Stocks mostly fell in Asia and U.S. equities are indicated to open much lower.  Nikkei -0.9%.  Hang Seng -1.3%.  Stocks fell 3.2% in India, 1.3% each in Indonesia and Singapore, 2.2% in Taiwan, and 1.6% in South Korea.  In Europe, the German Dax (-1.8%), Paris Cac (-1.7%) and British Ftse (-1.6%) show big losses.

Sovereign bond yields are sharply lower in Japan (-3.5 bps to 1.445%), Europe, and North America.

Oil fell 2.9% to $104.94/barrel.  Gold is 0.9% lower at $876.40 per ounce.

Central banks continued to inject considerable liquidity.  U.S. weekly figures last night revealed $188 billion per day borrowings by banks and others. ECB, Swiss National Bank, Bank of England, Reserve Bank of Australia all added funds, some overnight and other to help markets through quarter-end.  Fed swap lines were expanded still further by $10 bln in the case of the ECB and $3 billion in the case of Swiss National Bank.  Total swap network now at $290 billion.

Rumors sent shares of the insurers Fortis and Pug Am sharply lower.  GE issued profits warning.  Three-month Libor rates climbed further.

Japanese consumer prices in August firmed 0.3% m/m and 2.1% y/y, with core (ex-seasonal food) holding at 10-year high of 2.4% y/y as expected.  CPI excluding both food and energy firmed just 0.1% and had no change from August 2007.  Tokyo core consumer price inflation unexpectedly rose to 1.7% y/y in September from 1.5%, and non-food and non-energy index reached a 10-year high of 0.5%, up from 0.2%.  Tokyo data point to higher national inflation in next month’s release.

German state CPI reports hovering around no change in September from August but reduced on-year change.  Food costs lower but energy surprisingly higher.  German import prices slid 0.8% m/m in August and held at a 12-month rate of 9.3% compared to -0.6% in the year to August 2007.  Non-oil import price inflation climbed to 4.1% y/y from 3.5% in July.

The French 2009 budget was unveiled, with unchanged projected 2.7% ratio for the deficit as a percent of GDP.  Out-years no longer show disappearance of deficit by 2012.  Debt-to-GDP climbs to 66% next year.  Growth projected optimistically at 1-1.5% in 2009 after 1.0% in 2008.  President Sarkozy called the crisis one “without precedent.”
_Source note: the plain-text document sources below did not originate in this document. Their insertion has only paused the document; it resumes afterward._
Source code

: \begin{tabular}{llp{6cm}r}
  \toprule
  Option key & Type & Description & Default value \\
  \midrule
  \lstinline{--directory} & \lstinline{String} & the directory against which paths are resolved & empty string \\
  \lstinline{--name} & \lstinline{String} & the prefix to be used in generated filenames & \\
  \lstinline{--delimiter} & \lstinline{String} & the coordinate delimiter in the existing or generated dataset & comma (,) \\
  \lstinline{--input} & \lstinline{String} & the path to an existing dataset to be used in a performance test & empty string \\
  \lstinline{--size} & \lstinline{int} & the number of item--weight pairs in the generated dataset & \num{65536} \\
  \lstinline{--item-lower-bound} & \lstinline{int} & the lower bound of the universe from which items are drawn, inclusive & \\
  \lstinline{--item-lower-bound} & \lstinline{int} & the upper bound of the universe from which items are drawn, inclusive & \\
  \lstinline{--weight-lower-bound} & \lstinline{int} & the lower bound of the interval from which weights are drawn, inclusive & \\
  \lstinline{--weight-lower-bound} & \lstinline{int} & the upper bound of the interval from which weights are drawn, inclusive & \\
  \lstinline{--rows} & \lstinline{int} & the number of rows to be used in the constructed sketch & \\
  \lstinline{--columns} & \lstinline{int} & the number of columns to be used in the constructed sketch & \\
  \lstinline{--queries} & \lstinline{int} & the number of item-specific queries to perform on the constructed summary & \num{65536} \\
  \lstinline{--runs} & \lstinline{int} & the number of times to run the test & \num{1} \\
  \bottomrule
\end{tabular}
French GDP confirmed to have fallen by 0.3% in 2Q08 after rising 0.4% in 1Q.  Consumer confidence improved to -44 in September from -47 in July (no reading is taken in the vacation month of August). Street analysts had expected further deterioration, but lower energy costs gave households a slight lift in mood.
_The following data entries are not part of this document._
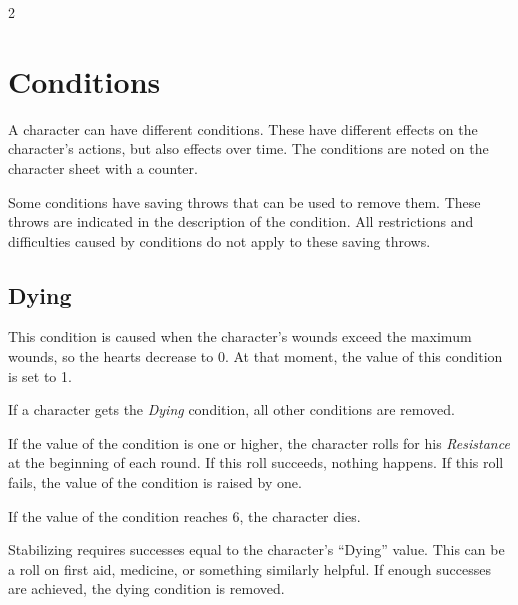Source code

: \begin{multicols}{2}

\section{Conditions}

A character can have different conditions. These have different effects on the character's actions, but also effects over time. The conditions are noted on the character sheet with a counter.

Some conditions have saving throws that can be used to remove them. These throws are indicated in the description of the condition. All restrictions and difficulties caused by conditions do not apply to these saving throws.

\subsection{Dying}

This condition is caused when the character's wounds exceed the maximum wounds, so the hearts decrease to 0. At that moment, the value of this condition is set to 1.

If a character gets the \textit{Dying} condition, all other conditions are removed.

If the value of the condition is one or higher, the character rolls for his \textit{Resistance} at the beginning of each round. If this roll succeeds, nothing happens. If this roll fails, the value of the condition is raised by one.

If the value of the condition reaches 6, the character dies.

Stabilizing requires successes equal to the character's ``Dying'' value. This can be a roll on first aid, medicine, or something similarly helpful. If enough successes are achieved, the dying condition is removed.


\end{multicols}
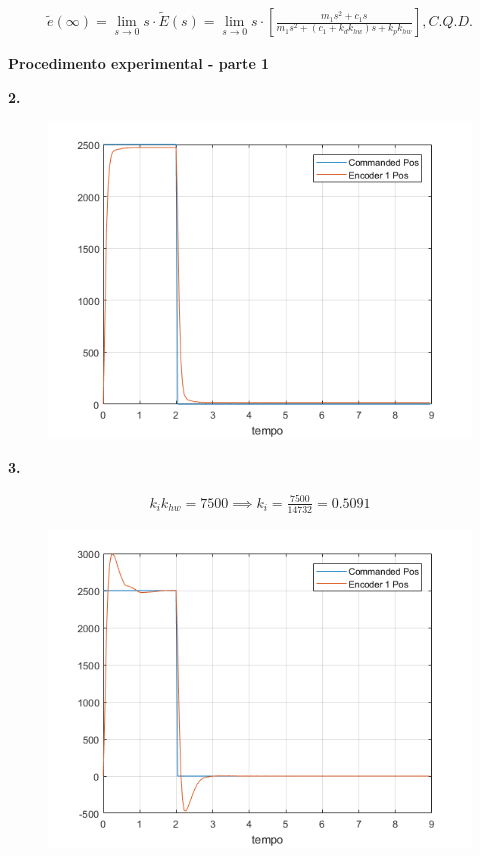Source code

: \documentclass[a4paper,11pt]{article}
\begin{document}
\begin{gather*}
    \widetilde{e}\left(\infty\right) = \lim_{s \to 0} s \cdot
        \widetilde{E}\left(s\right) = \lim_{s \to 0} s \cdot
        \left[\frac{m_1 s^2 + c_1 s}{m_1 s^2 + \left(c_1 + k_d k_{hw}\right) s +
        k_p k_{hw}}\right], C.Q.D.
\end{gather*}

\textbf{Procedimento experimental - parte 1}

\textbf{2.}

\begin{figure}[H]
\includegraphics{q02}
\centering
\end{figure}

\pagebreak

\textbf{3.}

\begin{gather*}
    k_i k_{hw} = 7500 \implies k_i = \frac{7500}{14732} = 0.5091
\end{gather*}


\begin{figure}[H]
\includegraphics[scale=0.9]{q03}
\centering
\end{figure}
\end{document}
The ECB’s Papademos made some hawkish comments, suggesting that weaker growth is likely to curb inflation less than hoped.

New Zealand chalked up its second consecutive quarter of negative growth, but the 0.2% dip in 2Q was less than forecast. 
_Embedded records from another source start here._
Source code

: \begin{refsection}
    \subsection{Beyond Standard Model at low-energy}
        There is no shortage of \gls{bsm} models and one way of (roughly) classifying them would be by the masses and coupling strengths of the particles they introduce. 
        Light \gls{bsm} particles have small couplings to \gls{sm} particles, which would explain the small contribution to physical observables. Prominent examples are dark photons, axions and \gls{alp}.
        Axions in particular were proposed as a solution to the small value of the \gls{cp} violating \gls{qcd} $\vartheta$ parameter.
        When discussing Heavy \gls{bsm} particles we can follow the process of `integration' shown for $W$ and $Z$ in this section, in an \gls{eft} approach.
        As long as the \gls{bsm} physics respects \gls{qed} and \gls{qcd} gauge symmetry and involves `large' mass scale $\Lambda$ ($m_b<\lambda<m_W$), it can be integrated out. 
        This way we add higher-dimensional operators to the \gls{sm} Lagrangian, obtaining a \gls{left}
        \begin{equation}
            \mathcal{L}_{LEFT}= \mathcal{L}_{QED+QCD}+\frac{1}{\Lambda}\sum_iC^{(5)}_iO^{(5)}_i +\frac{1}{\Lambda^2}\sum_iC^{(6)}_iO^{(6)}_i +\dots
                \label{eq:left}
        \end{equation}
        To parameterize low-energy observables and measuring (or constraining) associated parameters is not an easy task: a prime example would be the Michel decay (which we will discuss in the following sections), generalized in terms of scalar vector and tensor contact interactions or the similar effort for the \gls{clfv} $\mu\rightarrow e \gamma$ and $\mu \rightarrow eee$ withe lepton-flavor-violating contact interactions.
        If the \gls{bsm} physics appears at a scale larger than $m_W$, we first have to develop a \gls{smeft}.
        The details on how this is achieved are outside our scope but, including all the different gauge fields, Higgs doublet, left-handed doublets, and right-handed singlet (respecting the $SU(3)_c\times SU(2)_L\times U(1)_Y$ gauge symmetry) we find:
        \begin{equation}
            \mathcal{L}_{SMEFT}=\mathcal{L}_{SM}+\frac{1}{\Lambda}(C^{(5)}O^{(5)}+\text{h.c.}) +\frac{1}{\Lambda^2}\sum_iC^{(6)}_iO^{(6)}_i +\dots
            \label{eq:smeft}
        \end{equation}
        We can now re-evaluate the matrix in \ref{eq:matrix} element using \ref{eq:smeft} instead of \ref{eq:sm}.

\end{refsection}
China’s yuan posted its greatest daily decline since before the July 2005 revaluation.  Officials are sensitive to potential of exports to soften.

Australia’s finance ministry will buy A$ 4 billion of mortgage-backed securities.

Italian wages rose 4.2% in the year to August, down from 4.3% y/y in July but above June’s 3.6% pace.

Polish GDP grew 5.8% y/y in 2Q, down from 6.1% in the year to 1Q08.